[Supplied entries Boundary: Start]

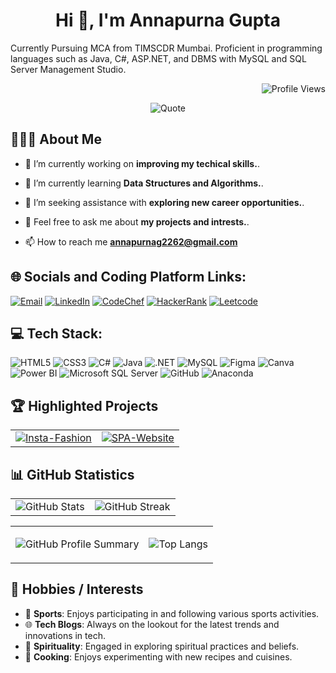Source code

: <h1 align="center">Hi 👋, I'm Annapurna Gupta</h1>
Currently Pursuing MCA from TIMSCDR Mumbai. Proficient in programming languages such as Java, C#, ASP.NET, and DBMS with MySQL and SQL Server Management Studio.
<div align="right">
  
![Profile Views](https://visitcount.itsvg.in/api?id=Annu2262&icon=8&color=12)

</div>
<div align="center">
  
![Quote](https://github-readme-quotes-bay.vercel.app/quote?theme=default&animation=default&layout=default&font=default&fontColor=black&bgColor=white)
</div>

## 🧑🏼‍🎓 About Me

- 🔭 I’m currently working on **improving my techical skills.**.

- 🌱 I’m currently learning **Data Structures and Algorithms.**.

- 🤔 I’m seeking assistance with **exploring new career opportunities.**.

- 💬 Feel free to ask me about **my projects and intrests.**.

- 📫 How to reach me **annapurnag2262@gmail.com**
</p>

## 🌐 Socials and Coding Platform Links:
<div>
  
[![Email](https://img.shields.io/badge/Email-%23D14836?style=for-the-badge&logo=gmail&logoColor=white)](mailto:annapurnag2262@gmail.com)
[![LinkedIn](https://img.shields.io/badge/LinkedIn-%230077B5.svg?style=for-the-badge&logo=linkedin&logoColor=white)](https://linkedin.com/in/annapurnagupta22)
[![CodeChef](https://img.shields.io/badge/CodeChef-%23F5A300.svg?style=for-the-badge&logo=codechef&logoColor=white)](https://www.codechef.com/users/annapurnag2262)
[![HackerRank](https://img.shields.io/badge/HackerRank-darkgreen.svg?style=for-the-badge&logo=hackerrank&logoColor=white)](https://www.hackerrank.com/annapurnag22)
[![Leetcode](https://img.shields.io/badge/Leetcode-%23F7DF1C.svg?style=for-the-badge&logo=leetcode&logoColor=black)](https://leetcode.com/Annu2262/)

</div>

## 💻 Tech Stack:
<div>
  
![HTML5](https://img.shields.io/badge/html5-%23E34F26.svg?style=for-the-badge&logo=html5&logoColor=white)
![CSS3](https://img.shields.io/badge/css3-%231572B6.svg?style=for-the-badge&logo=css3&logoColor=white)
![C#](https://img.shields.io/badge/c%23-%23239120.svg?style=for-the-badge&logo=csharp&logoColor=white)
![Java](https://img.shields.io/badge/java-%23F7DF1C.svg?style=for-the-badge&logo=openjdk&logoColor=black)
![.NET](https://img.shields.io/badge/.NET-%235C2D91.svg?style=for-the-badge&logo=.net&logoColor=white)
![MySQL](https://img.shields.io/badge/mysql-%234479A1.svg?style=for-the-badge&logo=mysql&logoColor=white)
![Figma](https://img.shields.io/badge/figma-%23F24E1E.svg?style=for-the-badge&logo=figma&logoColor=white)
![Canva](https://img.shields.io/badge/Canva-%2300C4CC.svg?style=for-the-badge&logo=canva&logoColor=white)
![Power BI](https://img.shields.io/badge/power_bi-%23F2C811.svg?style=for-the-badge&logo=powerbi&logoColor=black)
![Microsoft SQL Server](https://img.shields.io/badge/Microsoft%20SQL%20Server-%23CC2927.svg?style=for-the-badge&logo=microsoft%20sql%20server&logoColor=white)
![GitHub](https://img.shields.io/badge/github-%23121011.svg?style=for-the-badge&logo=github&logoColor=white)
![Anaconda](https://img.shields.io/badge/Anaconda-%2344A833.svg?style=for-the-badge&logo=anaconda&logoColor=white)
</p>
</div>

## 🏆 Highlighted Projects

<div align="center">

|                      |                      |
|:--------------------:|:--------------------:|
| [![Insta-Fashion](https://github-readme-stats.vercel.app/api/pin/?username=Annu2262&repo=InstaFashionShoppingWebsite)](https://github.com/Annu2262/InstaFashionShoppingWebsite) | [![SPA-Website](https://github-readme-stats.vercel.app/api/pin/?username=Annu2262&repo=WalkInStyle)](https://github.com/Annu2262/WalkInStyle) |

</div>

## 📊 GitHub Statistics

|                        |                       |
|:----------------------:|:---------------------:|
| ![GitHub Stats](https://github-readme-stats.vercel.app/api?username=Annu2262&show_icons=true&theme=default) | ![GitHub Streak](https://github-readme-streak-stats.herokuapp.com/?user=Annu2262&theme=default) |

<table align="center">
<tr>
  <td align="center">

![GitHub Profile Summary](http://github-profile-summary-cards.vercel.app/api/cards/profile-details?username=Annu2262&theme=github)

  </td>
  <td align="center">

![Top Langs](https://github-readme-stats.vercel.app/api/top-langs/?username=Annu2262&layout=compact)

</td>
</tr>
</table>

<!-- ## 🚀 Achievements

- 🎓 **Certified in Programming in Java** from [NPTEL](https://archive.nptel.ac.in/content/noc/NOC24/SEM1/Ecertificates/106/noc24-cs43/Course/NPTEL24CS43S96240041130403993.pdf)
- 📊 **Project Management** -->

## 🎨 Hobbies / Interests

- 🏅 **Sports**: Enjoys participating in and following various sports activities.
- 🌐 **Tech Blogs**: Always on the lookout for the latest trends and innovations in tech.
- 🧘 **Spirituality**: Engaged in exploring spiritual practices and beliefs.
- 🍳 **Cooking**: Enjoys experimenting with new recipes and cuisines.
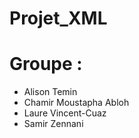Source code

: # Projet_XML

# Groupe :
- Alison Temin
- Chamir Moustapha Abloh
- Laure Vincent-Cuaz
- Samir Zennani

[Supplied entries Boundary: End]
[Supplied entries Boundary: Start]

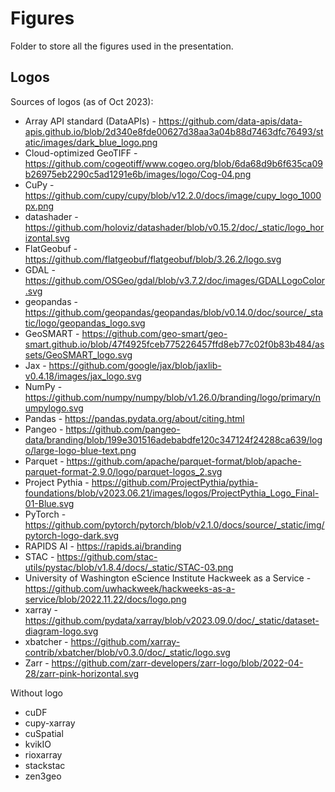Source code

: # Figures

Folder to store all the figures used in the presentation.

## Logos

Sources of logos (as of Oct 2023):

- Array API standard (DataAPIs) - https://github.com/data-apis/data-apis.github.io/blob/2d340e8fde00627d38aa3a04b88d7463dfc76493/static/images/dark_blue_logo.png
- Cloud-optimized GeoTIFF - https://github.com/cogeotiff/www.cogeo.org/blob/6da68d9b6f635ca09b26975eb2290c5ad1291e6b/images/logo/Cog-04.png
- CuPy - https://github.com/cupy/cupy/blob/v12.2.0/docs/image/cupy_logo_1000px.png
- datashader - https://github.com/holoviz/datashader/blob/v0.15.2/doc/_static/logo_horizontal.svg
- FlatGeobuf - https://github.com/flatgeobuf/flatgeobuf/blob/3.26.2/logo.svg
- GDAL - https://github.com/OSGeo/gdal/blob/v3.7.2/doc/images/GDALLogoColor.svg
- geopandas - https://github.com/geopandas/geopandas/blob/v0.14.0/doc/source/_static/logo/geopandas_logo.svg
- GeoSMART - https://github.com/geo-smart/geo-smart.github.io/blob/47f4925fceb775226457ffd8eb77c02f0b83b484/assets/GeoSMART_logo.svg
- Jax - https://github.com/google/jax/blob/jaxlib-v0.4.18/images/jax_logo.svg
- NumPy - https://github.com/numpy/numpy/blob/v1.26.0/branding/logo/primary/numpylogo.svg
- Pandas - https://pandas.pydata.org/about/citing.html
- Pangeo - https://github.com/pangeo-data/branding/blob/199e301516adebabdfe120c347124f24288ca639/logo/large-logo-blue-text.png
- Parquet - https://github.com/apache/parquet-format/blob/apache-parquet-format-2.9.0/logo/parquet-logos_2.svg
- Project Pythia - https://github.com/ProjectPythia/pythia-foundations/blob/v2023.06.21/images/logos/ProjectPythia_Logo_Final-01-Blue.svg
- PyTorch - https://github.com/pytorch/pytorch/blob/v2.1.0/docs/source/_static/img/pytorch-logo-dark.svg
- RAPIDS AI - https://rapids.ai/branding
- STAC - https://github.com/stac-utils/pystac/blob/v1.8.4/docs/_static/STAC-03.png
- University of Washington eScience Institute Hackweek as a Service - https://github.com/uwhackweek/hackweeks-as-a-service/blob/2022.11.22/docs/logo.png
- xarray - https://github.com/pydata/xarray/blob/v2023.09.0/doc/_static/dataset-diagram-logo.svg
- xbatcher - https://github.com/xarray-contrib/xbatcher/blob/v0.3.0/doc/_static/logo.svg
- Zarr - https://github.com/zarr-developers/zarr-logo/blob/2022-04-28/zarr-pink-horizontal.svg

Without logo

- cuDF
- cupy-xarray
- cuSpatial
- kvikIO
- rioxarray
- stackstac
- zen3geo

[Supplied entries Boundary: End]
[Supplied entries Boundary: Start]

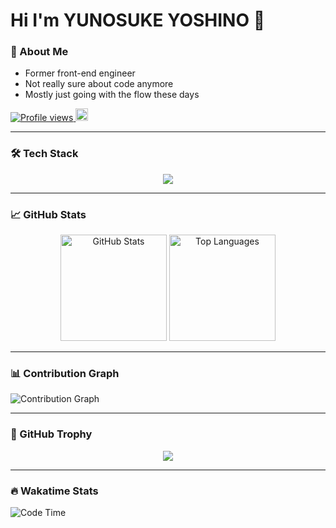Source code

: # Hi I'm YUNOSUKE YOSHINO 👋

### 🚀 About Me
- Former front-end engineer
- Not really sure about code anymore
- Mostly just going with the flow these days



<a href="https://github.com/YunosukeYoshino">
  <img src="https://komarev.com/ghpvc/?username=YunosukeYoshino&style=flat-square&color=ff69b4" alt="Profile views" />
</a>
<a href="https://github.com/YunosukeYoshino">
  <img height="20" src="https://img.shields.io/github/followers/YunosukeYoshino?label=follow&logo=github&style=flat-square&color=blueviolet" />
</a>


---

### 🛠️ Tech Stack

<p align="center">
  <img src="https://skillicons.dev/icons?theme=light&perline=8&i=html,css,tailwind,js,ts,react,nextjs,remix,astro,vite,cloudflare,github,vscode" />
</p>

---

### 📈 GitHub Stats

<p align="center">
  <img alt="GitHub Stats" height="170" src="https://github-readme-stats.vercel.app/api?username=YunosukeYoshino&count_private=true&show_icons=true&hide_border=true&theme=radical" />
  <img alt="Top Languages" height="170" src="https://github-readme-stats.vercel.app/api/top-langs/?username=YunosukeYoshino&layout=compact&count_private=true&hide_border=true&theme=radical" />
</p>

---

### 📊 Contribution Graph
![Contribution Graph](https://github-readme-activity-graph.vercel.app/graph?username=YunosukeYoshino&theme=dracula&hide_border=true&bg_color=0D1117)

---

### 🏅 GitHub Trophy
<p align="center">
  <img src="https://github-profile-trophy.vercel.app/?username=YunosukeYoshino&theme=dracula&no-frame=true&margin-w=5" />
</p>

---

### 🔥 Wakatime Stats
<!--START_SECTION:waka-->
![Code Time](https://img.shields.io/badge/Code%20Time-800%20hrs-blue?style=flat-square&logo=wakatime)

[Supplied entries Boundary: End]

Exercise:
The required answer is each line of the data in which the word "docs" appears.

Problem solution:
- CuPy - https://github.com/cupy/cupy/blob/v12.2.0/docs/image/cupy_logo_1000px.png
- PyTorch - https://github.com/pytorch/pytorch/blob/v2.1.0/docs/source/_static/img/pytorch-logo-dark.svg
- STAC - https://github.com/stac-utils/pystac/blob/v1.8.4/docs/_static/STAC-03.png
- University of Washington eScience Institute Hackweek as a Service - https://github.com/uwhackweek/hackweeks-as-a-service/blob/2022.11.22/docs/logo.png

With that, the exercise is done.